Boone's in brandy snifters. Them kids is klassy!
We open to a scene of hideous music (New Kids? 98 Degrees? No wait - Menudo?) while wine is being poured into what looked like brandy snifters. Henry and Betty are toasting each other over dinner at his place. Gee, what could possibly go wrong now that Charlie's staying until the kid is born. And the timeframe on this kid gets less believable each week.

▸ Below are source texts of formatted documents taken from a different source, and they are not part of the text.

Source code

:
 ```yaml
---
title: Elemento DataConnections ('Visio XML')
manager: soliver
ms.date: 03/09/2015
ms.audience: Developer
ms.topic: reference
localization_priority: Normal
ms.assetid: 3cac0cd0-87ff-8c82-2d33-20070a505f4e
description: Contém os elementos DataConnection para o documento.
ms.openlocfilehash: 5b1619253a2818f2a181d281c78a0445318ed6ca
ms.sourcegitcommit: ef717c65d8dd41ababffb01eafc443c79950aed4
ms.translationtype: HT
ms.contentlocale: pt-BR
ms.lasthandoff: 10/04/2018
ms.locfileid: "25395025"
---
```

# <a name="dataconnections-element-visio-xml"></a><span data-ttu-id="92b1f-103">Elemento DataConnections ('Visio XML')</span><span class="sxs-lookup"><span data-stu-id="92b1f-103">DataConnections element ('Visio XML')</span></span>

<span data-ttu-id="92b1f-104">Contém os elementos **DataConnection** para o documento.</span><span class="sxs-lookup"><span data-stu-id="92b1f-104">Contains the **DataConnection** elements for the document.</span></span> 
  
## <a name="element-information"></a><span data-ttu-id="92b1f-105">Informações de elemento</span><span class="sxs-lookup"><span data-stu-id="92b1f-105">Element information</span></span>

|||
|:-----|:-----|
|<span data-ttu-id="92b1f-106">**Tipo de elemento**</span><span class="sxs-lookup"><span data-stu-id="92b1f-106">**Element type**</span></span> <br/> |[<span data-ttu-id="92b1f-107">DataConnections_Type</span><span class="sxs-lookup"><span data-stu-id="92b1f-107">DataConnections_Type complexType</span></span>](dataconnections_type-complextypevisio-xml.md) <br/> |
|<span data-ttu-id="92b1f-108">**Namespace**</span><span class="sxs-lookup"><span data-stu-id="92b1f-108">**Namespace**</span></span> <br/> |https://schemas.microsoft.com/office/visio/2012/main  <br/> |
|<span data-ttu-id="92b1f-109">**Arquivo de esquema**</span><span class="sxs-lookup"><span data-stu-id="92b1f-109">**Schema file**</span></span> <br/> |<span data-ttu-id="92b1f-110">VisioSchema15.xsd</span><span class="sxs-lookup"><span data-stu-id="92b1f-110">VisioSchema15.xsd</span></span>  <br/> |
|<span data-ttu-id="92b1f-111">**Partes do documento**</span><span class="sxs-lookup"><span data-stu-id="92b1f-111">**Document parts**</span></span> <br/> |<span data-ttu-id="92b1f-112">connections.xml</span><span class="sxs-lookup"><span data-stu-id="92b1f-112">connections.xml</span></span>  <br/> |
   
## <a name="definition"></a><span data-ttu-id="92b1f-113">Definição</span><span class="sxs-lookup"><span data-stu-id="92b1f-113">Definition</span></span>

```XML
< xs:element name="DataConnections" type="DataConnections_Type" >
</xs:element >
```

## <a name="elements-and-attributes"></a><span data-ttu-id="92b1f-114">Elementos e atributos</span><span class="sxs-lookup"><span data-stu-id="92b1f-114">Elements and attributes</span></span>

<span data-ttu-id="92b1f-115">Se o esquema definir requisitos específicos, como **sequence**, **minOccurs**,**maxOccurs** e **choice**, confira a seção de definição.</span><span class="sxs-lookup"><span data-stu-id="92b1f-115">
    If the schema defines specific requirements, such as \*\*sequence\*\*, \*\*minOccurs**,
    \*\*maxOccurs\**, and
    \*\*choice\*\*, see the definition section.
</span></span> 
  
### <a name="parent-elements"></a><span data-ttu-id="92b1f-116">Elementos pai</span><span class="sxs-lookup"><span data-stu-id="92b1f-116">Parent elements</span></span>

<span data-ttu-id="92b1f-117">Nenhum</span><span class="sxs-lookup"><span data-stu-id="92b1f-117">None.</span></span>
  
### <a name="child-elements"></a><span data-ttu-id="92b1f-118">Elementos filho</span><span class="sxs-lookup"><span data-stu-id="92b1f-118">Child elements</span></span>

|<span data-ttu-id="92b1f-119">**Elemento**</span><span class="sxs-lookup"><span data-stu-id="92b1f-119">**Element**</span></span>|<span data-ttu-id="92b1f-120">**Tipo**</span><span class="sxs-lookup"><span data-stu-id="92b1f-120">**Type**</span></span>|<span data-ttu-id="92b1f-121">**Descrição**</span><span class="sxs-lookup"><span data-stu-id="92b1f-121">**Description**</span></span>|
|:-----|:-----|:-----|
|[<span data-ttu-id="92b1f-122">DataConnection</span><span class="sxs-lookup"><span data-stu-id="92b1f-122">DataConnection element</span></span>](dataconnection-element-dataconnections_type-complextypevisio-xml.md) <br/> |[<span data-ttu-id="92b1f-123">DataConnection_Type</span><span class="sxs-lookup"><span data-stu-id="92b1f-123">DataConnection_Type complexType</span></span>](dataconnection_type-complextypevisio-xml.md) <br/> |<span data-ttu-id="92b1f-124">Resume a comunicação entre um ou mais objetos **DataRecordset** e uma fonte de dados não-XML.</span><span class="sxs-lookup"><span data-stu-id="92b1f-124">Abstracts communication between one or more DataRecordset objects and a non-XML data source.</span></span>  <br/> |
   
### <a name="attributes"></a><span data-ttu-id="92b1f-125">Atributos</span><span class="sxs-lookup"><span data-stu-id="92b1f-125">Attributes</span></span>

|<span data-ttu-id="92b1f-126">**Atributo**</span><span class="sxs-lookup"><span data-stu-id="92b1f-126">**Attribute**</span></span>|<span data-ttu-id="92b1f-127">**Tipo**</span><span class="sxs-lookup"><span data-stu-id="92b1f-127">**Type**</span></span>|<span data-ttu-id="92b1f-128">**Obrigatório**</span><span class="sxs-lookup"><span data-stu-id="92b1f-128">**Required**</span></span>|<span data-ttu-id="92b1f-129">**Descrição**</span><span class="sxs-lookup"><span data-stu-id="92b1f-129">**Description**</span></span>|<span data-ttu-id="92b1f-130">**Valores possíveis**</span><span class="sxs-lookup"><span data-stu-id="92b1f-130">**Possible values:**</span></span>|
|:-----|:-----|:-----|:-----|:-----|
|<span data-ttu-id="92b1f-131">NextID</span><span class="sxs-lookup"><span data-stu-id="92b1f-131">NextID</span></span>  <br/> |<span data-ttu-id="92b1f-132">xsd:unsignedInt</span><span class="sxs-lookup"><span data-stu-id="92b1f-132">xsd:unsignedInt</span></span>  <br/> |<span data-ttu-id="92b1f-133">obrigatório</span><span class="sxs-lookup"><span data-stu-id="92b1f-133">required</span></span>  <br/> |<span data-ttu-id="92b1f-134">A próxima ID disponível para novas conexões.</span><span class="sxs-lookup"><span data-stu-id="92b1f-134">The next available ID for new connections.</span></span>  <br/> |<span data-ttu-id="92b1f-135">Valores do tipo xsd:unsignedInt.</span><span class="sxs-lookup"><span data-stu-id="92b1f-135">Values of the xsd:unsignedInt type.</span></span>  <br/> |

They toast to making the most of the time they have left together. It's like they're sitting Shiva on their relationship! Oh, and guess who walks on in? And they call it, Char-lie. "Uh oh. Am I too early?" Yes, beyotch, because apparently you left 15 minutes ago and Henry and Betty weren't eating Micky D's. Why does Betty's wine look like strawberry Boone's? Henry really does know how to treat a girl right. Or at least get her "fired up" before a night of quarter beers (junior year roommate flashback).
"I swear I stayed out as long as I could," she says.
"Really? Because you only left 15 minutes ago," Henry said.
"Oh, I had no idea. I can't wear a watch because my arms are so bloated from carrying your child." See, this is where Betty should have packed it in, and ABC should have moved right into Grey's Anatomy, A Very Whiney Episode, starring Amy Madigan Who Has Not Aged Well. Any woman with any self-respect would have been like, "dude, this game is over!" But not martyr Betty. And kids, this episode just gets worse on the self-respect level from here. Let's begin our judgment!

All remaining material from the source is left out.